# Records supplied
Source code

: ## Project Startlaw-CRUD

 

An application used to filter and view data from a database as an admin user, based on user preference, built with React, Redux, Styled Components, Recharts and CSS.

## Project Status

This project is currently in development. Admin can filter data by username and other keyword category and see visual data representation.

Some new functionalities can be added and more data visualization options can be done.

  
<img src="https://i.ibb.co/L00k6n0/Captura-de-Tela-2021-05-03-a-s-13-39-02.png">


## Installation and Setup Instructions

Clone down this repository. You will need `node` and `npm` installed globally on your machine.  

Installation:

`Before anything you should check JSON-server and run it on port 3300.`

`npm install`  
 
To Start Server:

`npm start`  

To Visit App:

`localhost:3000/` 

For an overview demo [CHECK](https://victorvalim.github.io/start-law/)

# Exercise
Among the lines above, which hold the word "data"? Report each one.

# Solution
An application used to filter and view data from a database as an admin user, based on user preference, built with React, Redux, Styled Components, Recharts and CSS.
This project is currently in development. Admin can filter data by username and other keyword category and see visual data representation.
Some new functionalities can be added and more data visualization options can be done.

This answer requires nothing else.